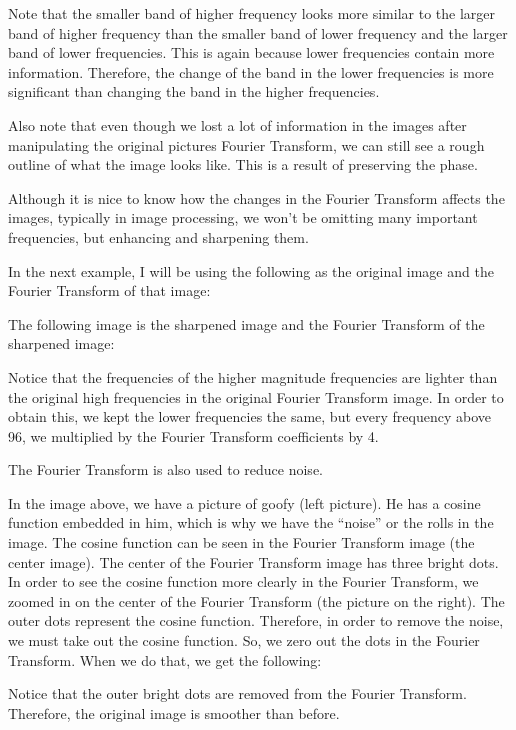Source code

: \documentclass [../article.tex]{subfiles}
\begin{document}
  Note that the smaller band of higher frequency looks more similar
  to the larger band of higher frequency than the smaller band of
  lower frequency and the larger band of lower frequencies.  This is
  again because lower frequencies contain more information.
  Therefore, the change of the band in the lower frequencies is more
  significant than changing the band in the higher frequencies.

  Also note that even though we lost a lot of information in the
  images after manipulating the original pictures Fourier Transform,
  we can still see a rough outline of what the image looks like.
  This is a result of preserving the phase.

  Although it is nice to know how the changes in the Fourier
  Transform affects the images, typically in image processing, we
  won’t be omitting many important frequencies, but enhancing and
  sharpening them.

  In the next example, I will be using the following as the original
  image and the Fourier Transform of that image:

  The following image is the sharpened image and the Fourier
  Transform of the sharpened image:

  Notice that the frequencies of the higher magnitude frequencies
  are lighter than the original high frequencies in the original
  Fourier Transform image.  In order to obtain this, we kept the
  lower frequencies the same, but every frequency above 96, we
  multiplied by the Fourier Transform coefficients by 4.

  The Fourier Transform is also used to reduce noise.

  In the image above, we have a picture of goofy (left picture).  He
  has a cosine function embedded in him, which is why we have the
  “noise” or the rolls in the image. The cosine function can be seen
  in the Fourier Transform image (the center image).  The center of
  the Fourier Transform image has three bright dots.  In order to
  see the cosine function more clearly in the Fourier Transform, we
  zoomed in on the center of the Fourier Transform (the picture on
  the right).  The outer dots represent the cosine function.
  Therefore, in order to remove the noise, we must take out the
  cosine function.  So, we zero out the dots in the Fourier
  Transform.  When we do that, we get the following:

  Notice that the outer bright dots are removed from the Fourier
  Transform.  Therefore, the original image is smoother than before.
\end{document}
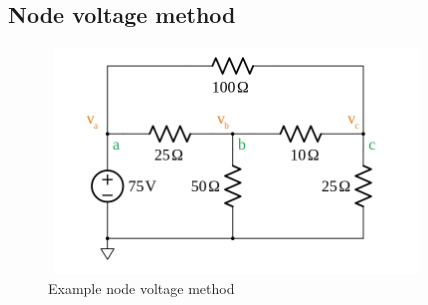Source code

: \documentclass{article}
\begin{document}
\newpage
\subsection{Node voltage method}
\begin{figure}[h]
    \vspace{10mm}
    \centering
    \includegraphics[width=10cm, height=6cm]{image/node-voltage-method.png}
    \caption{Example node voltage method}
\end{figure}
\end{document}
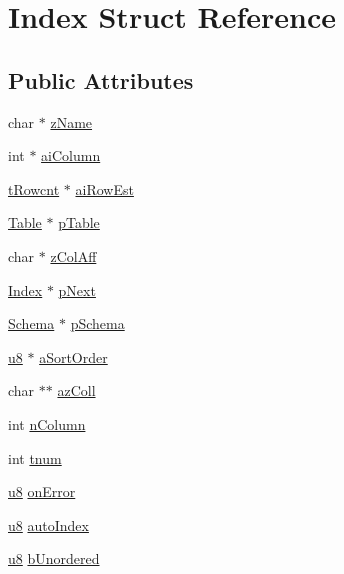 \hypertarget{struct_index}{\section{Index Struct Reference}
\label{struct_index}
}
\subsection*{Public Attributes}
\begin{DoxyCompactItemize}
\item 
char $\ast$ \hyperlink{struct_index_a8848cddf6e09f22e3b794ec019082ced}{z\-Name}
\item 
int $\ast$ \hyperlink{struct_index_acbb125339b02ca6819dd2e382de2d639}{ai\-Column}
\item 
\hyperlink{sqlite3_8c_a6de101211e945e499510b624a65c28a4}{t\-Rowcnt} $\ast$ \hyperlink{struct_index_aa408555f4da96ca1fae741ff6d33a3bf}{ai\-Row\-Est}
\item 
\hyperlink{struct_table}{Table} $\ast$ \hyperlink{struct_index_a01c6d4da27cba325ca58f333f87a6f44}{p\-Table}
\item 
char $\ast$ \hyperlink{struct_index_af076df9f74dd836001c0a59d27274c0e}{z\-Col\-Aff}
\item 
\hyperlink{struct_index}{Index} $\ast$ \hyperlink{struct_index_a115a17d236bd277d59dd5ea030954c3e}{p\-Next}
\item 
\hyperlink{struct_schema}{Schema} $\ast$ \hyperlink{struct_index_af14f5ddd57eab2aba63dcb5db2aa92af}{p\-Schema}
\item 
\hyperlink{sqlite3_8c_a74a0f6424ae628af25f23f0a35f6ead3}{u8} $\ast$ \hyperlink{struct_index_a0a3fc87b53193995f59c9657443e9a99}{a\-Sort\-Order}
\item 
char $\ast$$\ast$ \hyperlink{struct_index_ab690ebb96c0329896b0fe2ab56813b88}{az\-Coll}
\item 
int \hyperlink{struct_index_ac583449830c285a52d1fd10b8c890162}{n\-Column}
\item 
int \hyperlink{struct_index_af895a09c01701021c3e36362c04a1ae6}{tnum}
\item 
\hyperlink{sqlite3_8c_a74a0f6424ae628af25f23f0a35f6ead3}{u8} \hyperlink{struct_index_ae8bf87d0414e5c46b86192cfbdd271a7}{on\-Error}
\item 
\hyperlink{sqlite3_8c_a74a0f6424ae628af25f23f0a35f6ead3}{u8} \hyperlink{struct_index_a1fa09182749b6e07b2555d5b3dffb91d}{auto\-Index}
\item 
\hyperlink{sqlite3_8c_a74a0f6424ae628af25f23f0a35f6ead3}{u8} \hyperlink{struct_index_a1a3114080bcca1d9dd23ce5755d4e4e8}{b\-Unordered}
\end{DoxyCompactItemize}



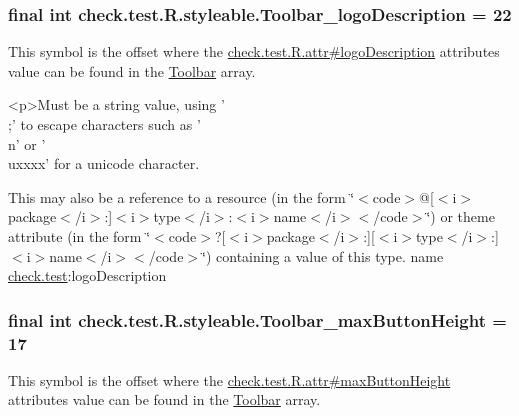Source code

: \subsubsection[{Toolbar\+\_\+logo\+Description}]{\setlength{\rightskip}{0pt plus 5cm}final int check.\+test.\+R.\+styleable.\+Toolbar\+\_\+logo\+Description = 22\hspace{0.3cm}{\ttfamily [static]}}\label{classcheck_1_1test_1_1_r_1_1styleable_aa33122c1e3e1e09c60ff7a33506a08d8}
This symbol is the offset where the \hyperlink{classcheck_1_1test_1_1_r_1_1attr_a8ef51fc670409d939be8dfc4555f3d68}{check.\+test.\+R.\+attr\#logo\+Description} attribute\textquotesingle{}s value can be found in the \hyperlink{classcheck_1_1test_1_1_r_1_1styleable_a1a7fa90223693abef77e7484cca2df54}{Toolbar} array.

\begin{DoxyVerb}      <p>Must be a string value, using '\\;' to escape characters such as '\\n' or '\\uxxxx' for a unicode character.
\end{DoxyVerb}
 

This may also be a reference to a resource (in the form \char`\"{}$<$code$>$@\mbox{[}$<$i$>$package$<$/i$>$\+:\mbox{]}$<$i$>$type$<$/i$>$\+:$<$i$>$name$<$/i$>$$<$/code$>$\char`\"{}) or theme attribute (in the form \char`\"{}$<$code$>$?\mbox{[}$<$i$>$package$<$/i$>$\+:\mbox{]}\mbox{[}$<$i$>$type$<$/i$>$\+:\mbox{]}$<$i$>$name$<$/i$>$$<$/code$>$\char`\"{}) containing a value of this type.  name \hyperlink{namespacecheck_1_1test}{check.\+test}\+:logo\+Description \hypertarget{classcheck_1_1test_1_1_r_1_1styleable_a2a04c6b8bb844f8f793cb6990bd70a78}{}
\subsubsection[{Toolbar\+\_\+max\+Button\+Height}]{\setlength{\rightskip}{0pt plus 5cm}final int check.\+test.\+R.\+styleable.\+Toolbar\+\_\+max\+Button\+Height = 17\hspace{0.3cm}{\ttfamily [static]}}\label{classcheck_1_1test_1_1_r_1_1styleable_a2a04c6b8bb844f8f793cb6990bd70a78}
This symbol is the offset where the \hyperlink{classcheck_1_1test_1_1_r_1_1attr_abf227cf987d13435370f6f6bb9da1505}{check.\+test.\+R.\+attr\#max\+Button\+Height} attribute\textquotesingle{}s value can be found in the \hyperlink{classcheck_1_1test_1_1_r_1_1styleable_a1a7fa90223693abef77e7484cca2df54}{Toolbar} array.


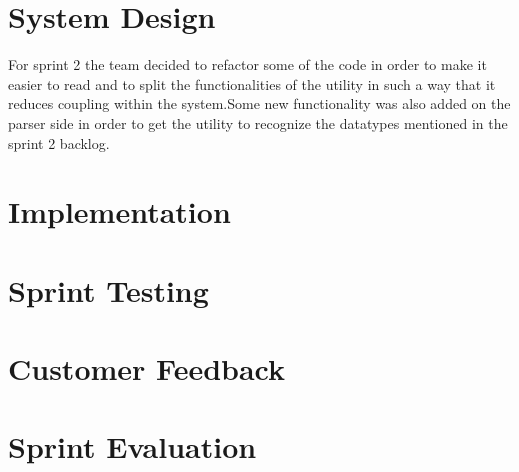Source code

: \section{System Design}
For sprint 2 the team decided to refactor some of the code in order to make it easier to read and to split the functionalities of the utility in such a way that it reduces coupling within the system.Some new functionality was also added on the parser side in order to get the utility to recognize the datatypes mentioned in the sprint 2 backlog.


\section{Implementation}


\section{Sprint Testing}


\section{Customer Feedback}


\section{Sprint Evaluation}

————

### GOAL OF THE EXERCISE
Each entry is to be written out again word for word, and any pictures are to be omitted.

### TASK OUTPUT
Source code

: \documentclass [../article.tex]{subfiles}
\begin{document}
  Note that the smaller band of higher frequency looks more similar
  to the larger band of higher frequency than the smaller band of
  lower frequency and the larger band of lower frequencies.  This is
  again because lower frequencies contain more information.
  Therefore, the change of the band in the lower frequencies is more
  significant than changing the band in the higher frequencies.

  Also note that even though we lost a lot of information in the
  images after manipulating the original pictures Fourier Transform,
  we can still see a rough outline of what the image looks like.
  This is a result of preserving the phase.

  Although it is nice to know how the changes in the Fourier
  Transform affects the images, typically in image processing, we
  won’t be omitting many important frequencies, but enhancing and
  sharpening them.

  In the next example, I will be using the following as the original
  image and the Fourier Transform of that image:

  The following image is the sharpened image and the Fourier
  Transform of the sharpened image:

  Notice that the frequencies of the higher magnitude frequencies
  are lighter than the original high frequencies in the original
  Fourier Transform image.  In order to obtain this, we kept the
  lower frequencies the same, but every frequency above 96, we
  multiplied by the Fourier Transform coefficients by 4.

  The Fourier Transform is also used to reduce noise.

  In the image above, we have a picture of goofy (left picture).  He
  has a cosine function embedded in him, which is why we have the
  “noise” or the rolls in the image. The cosine function can be seen
  in the Fourier Transform image (the center image).  The center of
  the Fourier Transform image has three bright dots.  In order to
  see the cosine function more clearly in the Fourier Transform, we
  zoomed in on the center of the Fourier Transform (the picture on
  the right).  The outer dots represent the cosine function.
  Therefore, in order to remove the noise, we must take out the
  cosine function.  So, we zero out the dots in the Fourier
  Transform.  When we do that, we get the following:

  Notice that the outer bright dots are removed from the Fourier
  Transform.  Therefore, the original image is smoother than before.
\end{document}
Source code

: \documentclass{article}
\begin{document}
\newpage
\subsection{Node voltage method}
\begin{figure}[h]
    \vspace{10mm}
    \centering
    \includegraphics[width=10cm, height=6cm]{image/node-voltage-method.png}
    \caption{Example node voltage method}
\end{figure}
\end{document}
 \hypertarget{struct_index}{\section{Index Struct Reference}
\label{struct_index}
}
\subsection*{Public Attributes}
\begin{DoxyCompactItemize}
\item 
char $\ast$ \hyperlink{struct_index_a8848cddf6e09f22e3b794ec019082ced}{z\-Name}
\item 
int $\ast$ \hyperlink{struct_index_acbb125339b02ca6819dd2e382de2d639}{ai\-Column}
\item 
\hyperlink{sqlite3_8c_a6de101211e945e499510b624a65c28a4}{t\-Rowcnt} $\ast$ \hyperlink{struct_index_aa408555f4da96ca1fae741ff6d33a3bf}{ai\-Row\-Est}
\item 
\hyperlink{struct_table}{Table} $\ast$ \hyperlink{struct_index_a01c6d4da27cba325ca58f333f87a6f44}{p\-Table}
\item 
char $\ast$ \hyperlink{struct_index_af076df9f74dd836001c0a59d27274c0e}{z\-Col\-Aff}
\item 
\hyperlink{struct_index}{Index} $\ast$ \hyperlink{struct_index_a115a17d236bd277d59dd5ea030954c3e}{p\-Next}
\item 
\hyperlink{struct_schema}{Schema} $\ast$ \hyperlink{struct_index_af14f5ddd57eab2aba63dcb5db2aa92af}{p\-Schema}
\item 
\hyperlink{sqlite3_8c_a74a0f6424ae628af25f23f0a35f6ead3}{u8} $\ast$ \hyperlink{struct_index_a0a3fc87b53193995f59c9657443e9a99}{a\-Sort\-Order}
\item 
char $\ast$$\ast$ \hyperlink{struct_index_ab690ebb96c0329896b0fe2ab56813b88}{az\-Coll}
\item 
int \hyperlink{struct_index_ac583449830c285a52d1fd10b8c890162}{n\-Column}
\item 
int \hyperlink{struct_index_af895a09c01701021c3e36362c04a1ae6}{tnum}
\item 
\hyperlink{sqlite3_8c_a74a0f6424ae628af25f23f0a35f6ead3}{u8} \hyperlink{struct_index_ae8bf87d0414e5c46b86192cfbdd271a7}{on\-Error}
\item 
\hyperlink{sqlite3_8c_a74a0f6424ae628af25f23f0a35f6ead3}{u8} \hyperlink{struct_index_a1fa09182749b6e07b2555d5b3dffb91d}{auto\-Index}
\item 
\hyperlink{sqlite3_8c_a74a0f6424ae628af25f23f0a35f6ead3}{u8} \hyperlink{struct_index_a1a3114080bcca1d9dd23ce5755d4e4e8}{b\-Unordered}
\end{DoxyCompactItemize}



Source code

: \subsubsection[{Toolbar\+\_\+logo\+Description}]{\setlength{\rightskip}{0pt plus 5cm}final int check.\+test.\+R.\+styleable.\+Toolbar\+\_\+logo\+Description = 22\hspace{0.3cm}{\ttfamily [static]}}\label{classcheck_1_1test_1_1_r_1_1styleable_aa33122c1e3e1e09c60ff7a33506a08d8}
This symbol is the offset where the \hyperlink{classcheck_1_1test_1_1_r_1_1attr_a8ef51fc670409d939be8dfc4555f3d68}{check.\+test.\+R.\+attr\#logo\+Description} attribute\textquotesingle{}s value can be found in the \hyperlink{classcheck_1_1test_1_1_r_1_1styleable_a1a7fa90223693abef77e7484cca2df54}{Toolbar} array.

\begin{DoxyVerb}      <p>Must be a string value, using '\\;' to escape characters such as '\\n' or '\\uxxxx' for a unicode character.
\end{DoxyVerb}
 

This may also be a reference to a resource (in the form \char`\"{}$<$code$>$@\mbox{[}$<$i$>$package$<$/i$>$\+:\mbox{]}$<$i$>$type$<$/i$>$\+:$<$i$>$name$<$/i$>$$<$/code$>$\char`\"{}) or theme attribute (in the form \char`\"{}$<$code$>$?\mbox{[}$<$i$>$package$<$/i$>$\+:\mbox{]}\mbox{[}$<$i$>$type$<$/i$>$\+:\mbox{]}$<$i$>$name$<$/i$>$$<$/code$>$\char`\"{}) containing a value of this type.  name \hyperlink{namespacecheck_1_1test}{check.\+test}\+:logo\+Description \hypertarget{classcheck_1_1test_1_1_r_1_1styleable_a2a04c6b8bb844f8f793cb6990bd70a78}{}
\subsubsection[{Toolbar\+\_\+max\+Button\+Height}]{\setlength{\rightskip}{0pt plus 5cm}final int check.\+test.\+R.\+styleable.\+Toolbar\+\_\+max\+Button\+Height = 17\hspace{0.3cm}{\ttfamily [static]}}\label{classcheck_1_1test_1_1_r_1_1styleable_a2a04c6b8bb844f8f793cb6990bd70a78}
This symbol is the offset where the \hyperlink{classcheck_1_1test_1_1_r_1_1attr_abf227cf987d13435370f6f6bb9da1505}{check.\+test.\+R.\+attr\#max\+Button\+Height} attribute\textquotesingle{}s value can be found in the \hyperlink{classcheck_1_1test_1_1_r_1_1styleable_a1a7fa90223693abef77e7484cca2df54}{Toolbar} array.


Source code

: \section{System Design}
For sprint 2 the team decided to refactor some of the code in order to make it easier to read and to split the functionalities of the utility in such a way that it reduces coupling within the system.Some new functionality was also added on the parser side in order to get the utility to recognize the datatypes mentioned in the sprint 2 backlog.


\section{Implementation}


\section{Sprint Testing}


\section{Customer Feedback}


\section{Sprint Evaluation}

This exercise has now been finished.